[Start of Attachment]
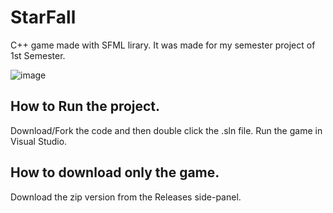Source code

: # StarFall
 C++ game made with SFML lirary. It was made for my semester project of 1st Semester. 
 
 ![image](https://github.com/thehamzaihsan/StarFall/assets/85873694/5b5cca51-733c-4a23-8625-1f461228f17e)

## How to Run the project.
  Download/Fork the code and then double click the .sln file.
  Run the game in Visual Studio.

## How to download only the game.
  Download the zip version from the Releases side-panel.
[End of Attachment]
_WHAT THE TASK ASKS_. Could the data above be reproduced exactly, with the pictures left out?

_PROBLEM SOLUTION_.
Source code

: # StarFall
 C++ game made with SFML lirary. It was made for my semester project of 1st Semester. 
 
 ![image](https://github.com/thehamzaihsan/StarFall/assets/85873694/5b5cca51-733c-4a23-8625-1f461228f17e)

## How to Run the project.
  Download/Fork the code and then double click the .sln file.
  Run the game in Visual Studio.

## How to download only the game.
  Download the zip version from the Releases side-panel.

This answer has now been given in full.